> _Aim of the exercise_
Set down every line of the data, unchanged and complete.

> _Data provided_
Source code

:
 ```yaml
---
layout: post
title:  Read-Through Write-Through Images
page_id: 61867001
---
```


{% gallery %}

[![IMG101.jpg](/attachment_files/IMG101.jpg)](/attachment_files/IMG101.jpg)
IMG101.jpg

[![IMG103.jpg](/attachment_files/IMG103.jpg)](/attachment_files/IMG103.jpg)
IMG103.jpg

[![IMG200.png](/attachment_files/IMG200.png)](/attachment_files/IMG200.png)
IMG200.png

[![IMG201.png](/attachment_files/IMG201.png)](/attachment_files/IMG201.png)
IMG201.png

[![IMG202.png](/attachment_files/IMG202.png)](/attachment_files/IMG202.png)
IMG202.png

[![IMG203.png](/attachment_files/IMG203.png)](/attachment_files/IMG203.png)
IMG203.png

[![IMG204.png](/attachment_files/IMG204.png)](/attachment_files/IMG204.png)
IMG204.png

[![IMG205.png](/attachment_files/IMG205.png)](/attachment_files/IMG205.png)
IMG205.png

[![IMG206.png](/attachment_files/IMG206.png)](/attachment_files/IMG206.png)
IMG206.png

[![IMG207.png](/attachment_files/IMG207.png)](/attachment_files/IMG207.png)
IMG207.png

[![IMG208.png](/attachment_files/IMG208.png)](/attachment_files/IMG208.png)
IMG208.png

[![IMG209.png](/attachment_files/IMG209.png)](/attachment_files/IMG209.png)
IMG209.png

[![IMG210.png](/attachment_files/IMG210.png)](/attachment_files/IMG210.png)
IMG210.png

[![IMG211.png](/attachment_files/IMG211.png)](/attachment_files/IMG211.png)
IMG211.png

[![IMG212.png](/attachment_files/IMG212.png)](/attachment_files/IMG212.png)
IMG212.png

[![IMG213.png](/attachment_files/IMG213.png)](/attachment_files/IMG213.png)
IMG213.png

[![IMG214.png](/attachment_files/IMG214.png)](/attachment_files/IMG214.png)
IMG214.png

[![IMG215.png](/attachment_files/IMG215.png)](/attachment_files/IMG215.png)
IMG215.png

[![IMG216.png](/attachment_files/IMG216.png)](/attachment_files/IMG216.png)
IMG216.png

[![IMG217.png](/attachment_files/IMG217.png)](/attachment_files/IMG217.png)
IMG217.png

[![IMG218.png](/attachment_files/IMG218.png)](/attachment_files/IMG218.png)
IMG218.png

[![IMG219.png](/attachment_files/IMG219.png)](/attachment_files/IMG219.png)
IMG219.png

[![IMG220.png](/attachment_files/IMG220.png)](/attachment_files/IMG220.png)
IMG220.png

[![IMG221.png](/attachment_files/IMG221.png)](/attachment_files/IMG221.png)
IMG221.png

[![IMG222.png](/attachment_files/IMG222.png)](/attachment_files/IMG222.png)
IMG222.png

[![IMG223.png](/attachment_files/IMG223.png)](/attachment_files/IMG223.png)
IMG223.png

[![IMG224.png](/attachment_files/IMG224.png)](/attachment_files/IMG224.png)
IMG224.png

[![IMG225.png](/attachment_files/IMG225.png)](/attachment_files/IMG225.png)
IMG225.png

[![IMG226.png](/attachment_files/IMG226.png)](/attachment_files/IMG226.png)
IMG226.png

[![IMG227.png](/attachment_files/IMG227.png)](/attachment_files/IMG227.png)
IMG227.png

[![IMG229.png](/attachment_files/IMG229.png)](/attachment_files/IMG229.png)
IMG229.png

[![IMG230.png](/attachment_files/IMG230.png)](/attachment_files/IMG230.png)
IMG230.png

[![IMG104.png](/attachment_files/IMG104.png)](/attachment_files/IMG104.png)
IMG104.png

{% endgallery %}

> _Exercise answer_
Source code

:
 ```yaml
---
layout: post
title:  Read-Through Write-Through Images
page_id: 61867001
---
```


{% gallery %}

[![IMG101.jpg](/attachment_files/IMG101.jpg)](/attachment_files/IMG101.jpg)
IMG101.jpg

[![IMG103.jpg](/attachment_files/IMG103.jpg)](/attachment_files/IMG103.jpg)
IMG103.jpg

[![IMG200.png](/attachment_files/IMG200.png)](/attachment_files/IMG200.png)
IMG200.png

[![IMG201.png](/attachment_files/IMG201.png)](/attachment_files/IMG201.png)
IMG201.png

[![IMG202.png](/attachment_files/IMG202.png)](/attachment_files/IMG202.png)
IMG202.png

[![IMG203.png](/attachment_files/IMG203.png)](/attachment_files/IMG203.png)
IMG203.png

[![IMG204.png](/attachment_files/IMG204.png)](/attachment_files/IMG204.png)
IMG204.png

[![IMG205.png](/attachment_files/IMG205.png)](/attachment_files/IMG205.png)
IMG205.png

[![IMG206.png](/attachment_files/IMG206.png)](/attachment_files/IMG206.png)
IMG206.png

[![IMG207.png](/attachment_files/IMG207.png)](/attachment_files/IMG207.png)
IMG207.png

[![IMG208.png](/attachment_files/IMG208.png)](/attachment_files/IMG208.png)
IMG208.png

[![IMG209.png](/attachment_files/IMG209.png)](/attachment_files/IMG209.png)
IMG209.png

[![IMG210.png](/attachment_files/IMG210.png)](/attachment_files/IMG210.png)
IMG210.png

[![IMG211.png](/attachment_files/IMG211.png)](/attachment_files/IMG211.png)
IMG211.png

[![IMG212.png](/attachment_files/IMG212.png)](/attachment_files/IMG212.png)
IMG212.png

[![IMG213.png](/attachment_files/IMG213.png)](/attachment_files/IMG213.png)
IMG213.png

[![IMG214.png](/attachment_files/IMG214.png)](/attachment_files/IMG214.png)
IMG214.png

[![IMG215.png](/attachment_files/IMG215.png)](/attachment_files/IMG215.png)
IMG215.png

[![IMG216.png](/attachment_files/IMG216.png)](/attachment_files/IMG216.png)
IMG216.png

[![IMG217.png](/attachment_files/IMG217.png)](/attachment_files/IMG217.png)
IMG217.png

[![IMG218.png](/attachment_files/IMG218.png)](/attachment_files/IMG218.png)
IMG218.png

[![IMG219.png](/attachment_files/IMG219.png)](/attachment_files/IMG219.png)
IMG219.png

[![IMG220.png](/attachment_files/IMG220.png)](/attachment_files/IMG220.png)
IMG220.png

[![IMG221.png](/attachment_files/IMG221.png)](/attachment_files/IMG221.png)
IMG221.png

[![IMG222.png](/attachment_files/IMG222.png)](/attachment_files/IMG222.png)
IMG222.png

[![IMG223.png](/attachment_files/IMG223.png)](/attachment_files/IMG223.png)
IMG223.png

[![IMG224.png](/attachment_files/IMG224.png)](/attachment_files/IMG224.png)
IMG224.png

[![IMG225.png](/attachment_files/IMG225.png)](/attachment_files/IMG225.png)
IMG225.png

[![IMG226.png](/attachment_files/IMG226.png)](/attachment_files/IMG226.png)
IMG226.png

[![IMG227.png](/attachment_files/IMG227.png)](/attachment_files/IMG227.png)
IMG227.png

[![IMG229.png](/attachment_files/IMG229.png)](/attachment_files/IMG229.png)
IMG229.png

[![IMG230.png](/attachment_files/IMG230.png)](/attachment_files/IMG230.png)
IMG230.png

[![IMG104.png](/attachment_files/IMG104.png)](/attachment_files/IMG104.png)
IMG104.png

{% endgallery %}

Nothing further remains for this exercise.